Selon lui, les acteurs qui cherchent à « doubler » le Président de la République dans le processus de révision constitutionnelle s’engagent dans une voie susceptible de fragiliser davantage le climat politique national. « Ceux qui veulent doubler le Président de la République sur la révision de la Constitution vont nous installer dans une nouvelle tension politique et institutionnelle que rien ne justifie », a-t-il affirmé.
Moussa Tine considère que la demande d’avis souvent évoquée dans le cadre de cette procédure constitue certes une formalité juridique, mais qu’elle est utilisée dans le contexte actuel comme un instrument de stratégie politique. Il appelle ainsi à une lecture rigoureuse des dispositions constitutionnelles afin d’éviter toute interprétation susceptible de conduire à une impasse institutionnelle.
Le leader de l’Alliance Démocratique Pencoo soutient notamment que l’article 103 de la Constitution sénégalaise contient une disposition fondamentale souvent méconnue dans le débat public. D’après son analyse, aucune majorité parlementaire, quelle que soit son ampleur, ne peut procéder à une révision de la Loi fondamentale sans l’aval du Président de la République.
Pour Moussa Tine, cette « fine subtilité » de l’article 103 mérite d’être examinée avec attention par l’ensemble des acteurs politiques et institutionnels avant toute initiative visant à modifier le texte constitutionnel. Il invite ainsi les responsables politiques à privilégier le dialogue et le respect des procédures prévues par la Constitution afin de préserver la stabilité des institutions.

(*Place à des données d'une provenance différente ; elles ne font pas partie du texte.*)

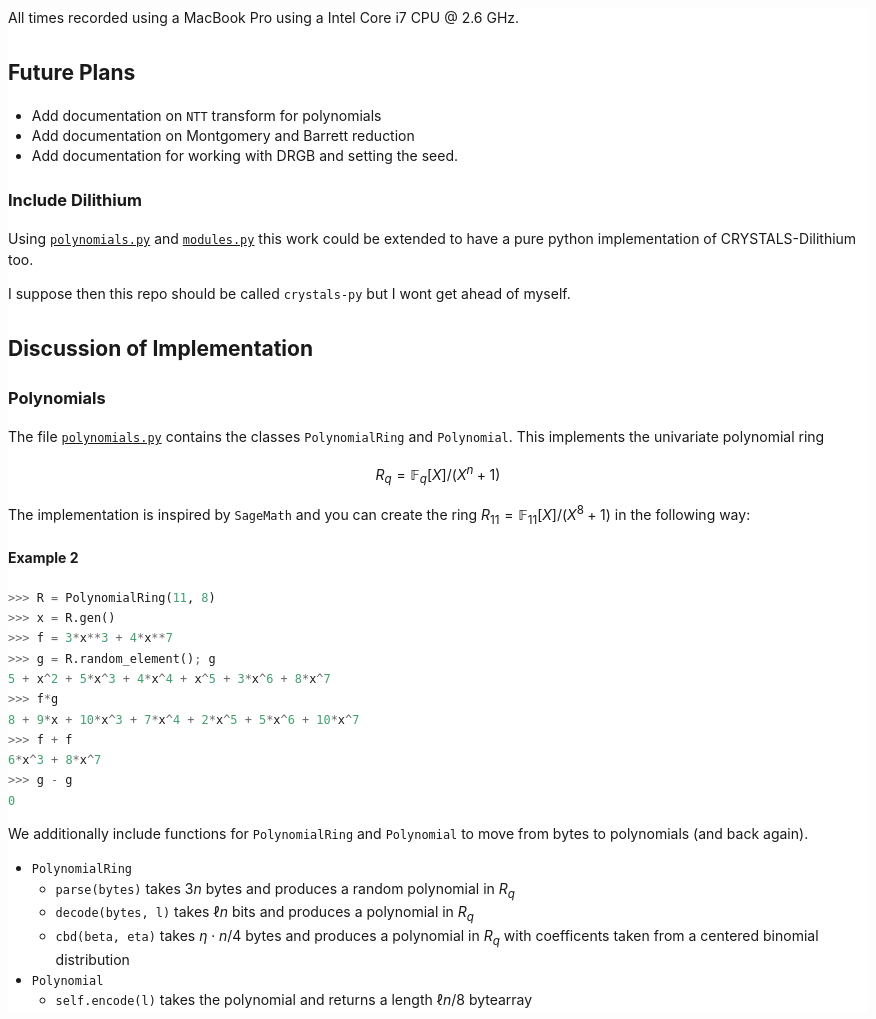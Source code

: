All times recorded using a MacBook Pro using a Intel Core i7 CPU @ 2.6 GHz.

## Future Plans

* Add documentation on `NTT` transform for polynomials
* Add documentation on Montgomery and Barrett reduction
* Add documentation for working with DRGB and setting the seed.

### Include Dilithium

Using [`polynomials.py`](polynomials.py) and [`modules.py`](modules.py) 
this work could be extended to
have a pure python implementation of CRYSTALS-Dilithium too.

I suppose then this repo should be called `crystals-py` but I wont
get ahead of myself.

## Discussion of Implementation
### Polynomials

The file [`polynomials.py`](polynomials.py) contains the classes 
`PolynomialRing` and 
`Polynomial`. This implements the univariate polynomial ring

$$
R_q = \mathbb{F}_q[X] /(X^n + 1) 
$$

The implementation is inspired by `SageMath` and you can create the
ring $R_{11} = \mathbb{F}_{11}[X] /(X^8 + 1)$ in the following way:

#### Example 2

```python
>>> R = PolynomialRing(11, 8)
>>> x = R.gen()
>>> f = 3*x**3 + 4*x**7
>>> g = R.random_element(); g
5 + x^2 + 5*x^3 + 4*x^4 + x^5 + 3*x^6 + 8*x^7
>>> f*g
8 + 9*x + 10*x^3 + 7*x^4 + 2*x^5 + 5*x^6 + 10*x^7
>>> f + f
6*x^3 + 8*x^7
>>> g - g
0
```

We additionally include functions for `PolynomialRing` and `Polynomial`
to move from bytes to polynomials (and back again). 

- `PolynomialRing`
  - `parse(bytes)` takes $3n$ bytes and produces a random polynomial in $R_q$
  - `decode(bytes, l)` takes $\ell n$ bits and produces a polynomial in $R_q$
  - `cbd(beta, eta)` takes $\eta \cdot n / 4$ bytes and produces a polynomial in $R_q$ with coefficents taken from a centered binomial distribution
- `Polynomial`
  - `self.encode(l)` takes the polynomial and returns a length $\ell n / 8$ bytearray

Cette prise de position intervient dans un contexte marqué par des débats croissants autour de l’évolution des institutions et du rôle respectif des différents pouvoirs dans le processus de révision constitutionnelle. Elle remet au centre des discussions la question de l’équilibre institutionnel et du respect des mécanismes constitutionnels encadrant les réformes majeures de l’État.